**ACTIVITY:** Which lines run from the one containing "前項最近親屬之範圍如下：" to the end of the records? Write them out exactly, both ends included, and nothing else.

**ENTRIES SUPPLIED:**
====

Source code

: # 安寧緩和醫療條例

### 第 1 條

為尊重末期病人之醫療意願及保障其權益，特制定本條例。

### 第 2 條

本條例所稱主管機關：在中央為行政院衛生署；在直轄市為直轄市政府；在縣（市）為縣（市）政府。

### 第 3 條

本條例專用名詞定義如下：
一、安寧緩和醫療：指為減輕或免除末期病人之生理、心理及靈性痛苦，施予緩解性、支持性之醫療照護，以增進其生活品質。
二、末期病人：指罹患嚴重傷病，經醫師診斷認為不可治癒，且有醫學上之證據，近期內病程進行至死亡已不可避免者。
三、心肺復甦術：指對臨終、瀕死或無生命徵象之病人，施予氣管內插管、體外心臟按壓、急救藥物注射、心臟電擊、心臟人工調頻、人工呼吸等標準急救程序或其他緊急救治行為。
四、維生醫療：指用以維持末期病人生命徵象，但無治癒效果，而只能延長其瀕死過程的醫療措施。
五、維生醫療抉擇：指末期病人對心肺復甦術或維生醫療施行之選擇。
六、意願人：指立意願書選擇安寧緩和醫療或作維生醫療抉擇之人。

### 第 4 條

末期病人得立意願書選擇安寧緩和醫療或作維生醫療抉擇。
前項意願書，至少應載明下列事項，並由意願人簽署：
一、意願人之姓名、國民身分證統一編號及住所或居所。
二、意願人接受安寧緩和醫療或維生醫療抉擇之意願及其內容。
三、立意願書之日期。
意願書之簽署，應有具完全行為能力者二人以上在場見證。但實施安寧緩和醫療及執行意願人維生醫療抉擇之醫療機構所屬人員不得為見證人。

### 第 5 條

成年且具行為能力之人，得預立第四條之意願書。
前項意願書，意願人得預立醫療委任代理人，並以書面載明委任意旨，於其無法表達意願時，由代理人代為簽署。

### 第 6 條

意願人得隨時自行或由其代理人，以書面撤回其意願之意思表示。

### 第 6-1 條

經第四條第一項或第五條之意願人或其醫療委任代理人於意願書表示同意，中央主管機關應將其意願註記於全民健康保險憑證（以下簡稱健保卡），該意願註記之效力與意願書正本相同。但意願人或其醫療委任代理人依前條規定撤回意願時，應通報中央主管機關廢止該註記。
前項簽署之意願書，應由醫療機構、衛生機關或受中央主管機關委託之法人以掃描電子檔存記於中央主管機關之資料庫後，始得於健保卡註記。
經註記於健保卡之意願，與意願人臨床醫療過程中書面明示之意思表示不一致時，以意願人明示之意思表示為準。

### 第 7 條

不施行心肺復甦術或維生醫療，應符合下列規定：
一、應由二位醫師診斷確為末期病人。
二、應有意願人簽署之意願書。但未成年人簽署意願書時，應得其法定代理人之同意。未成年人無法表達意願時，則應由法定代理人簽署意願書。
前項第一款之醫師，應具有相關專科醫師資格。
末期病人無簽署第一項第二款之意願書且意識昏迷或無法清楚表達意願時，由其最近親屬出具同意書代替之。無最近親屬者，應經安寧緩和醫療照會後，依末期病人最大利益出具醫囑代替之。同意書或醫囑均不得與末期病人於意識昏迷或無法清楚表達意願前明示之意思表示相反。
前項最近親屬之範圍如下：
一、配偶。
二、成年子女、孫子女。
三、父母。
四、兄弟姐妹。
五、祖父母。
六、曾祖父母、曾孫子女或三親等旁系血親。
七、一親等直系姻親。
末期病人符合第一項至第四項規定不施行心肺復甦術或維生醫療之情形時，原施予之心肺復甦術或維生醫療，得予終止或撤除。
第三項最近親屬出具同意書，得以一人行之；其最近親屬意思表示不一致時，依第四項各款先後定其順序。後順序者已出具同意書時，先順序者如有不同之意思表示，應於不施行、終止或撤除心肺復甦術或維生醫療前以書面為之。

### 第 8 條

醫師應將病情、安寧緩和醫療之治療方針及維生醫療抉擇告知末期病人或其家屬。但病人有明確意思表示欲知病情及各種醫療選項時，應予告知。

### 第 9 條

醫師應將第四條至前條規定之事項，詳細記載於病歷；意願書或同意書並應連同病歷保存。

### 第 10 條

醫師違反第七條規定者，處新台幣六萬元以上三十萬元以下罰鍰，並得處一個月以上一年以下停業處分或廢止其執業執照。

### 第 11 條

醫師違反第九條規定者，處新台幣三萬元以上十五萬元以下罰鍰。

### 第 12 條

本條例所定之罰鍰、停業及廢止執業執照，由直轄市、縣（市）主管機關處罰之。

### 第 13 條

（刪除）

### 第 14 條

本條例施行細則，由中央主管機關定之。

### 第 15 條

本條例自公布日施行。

====

**EXERCISE OUTPUT:**
前項最近親屬之範圍如下：
一、配偶。
二、成年子女、孫子女。
三、父母。
四、兄弟姐妹。
五、祖父母。
六、曾祖父母、曾孫子女或三親等旁系血親。
七、一親等直系姻親。
末期病人符合第一項至第四項規定不施行心肺復甦術或維生醫療之情形時，原施予之心肺復甦術或維生醫療，得予終止或撤除。
第三項最近親屬出具同意書，得以一人行之；其最近親屬意思表示不一致時，依第四項各款先後定其順序。後順序者已出具同意書時，先順序者如有不同之意思表示，應於不施行、終止或撤除心肺復甦術或維生醫療前以書面為之。

### 第 8 條

醫師應將病情、安寧緩和醫療之治療方針及維生醫療抉擇告知末期病人或其家屬。但病人有明確意思表示欲知病情及各種醫療選項時，應予告知。

### 第 9 條

醫師應將第四條至前條規定之事項，詳細記載於病歷；意願書或同意書並應連同病歷保存。

### 第 10 條

醫師違反第七條規定者，處新台幣六萬元以上三十萬元以下罰鍰，並得處一個月以上一年以下停業處分或廢止其執業執照。

### 第 11 條

醫師違反第九條規定者，處新台幣三萬元以上十五萬元以下罰鍰。

### 第 12 條

本條例所定之罰鍰、停業及廢止執業執照，由直轄市、縣（市）主管機關處罰之。

### 第 13 條

（刪除）

### 第 14 條

本條例施行細則，由中央主管機關定之。

### 第 15 條

本條例自公布日施行。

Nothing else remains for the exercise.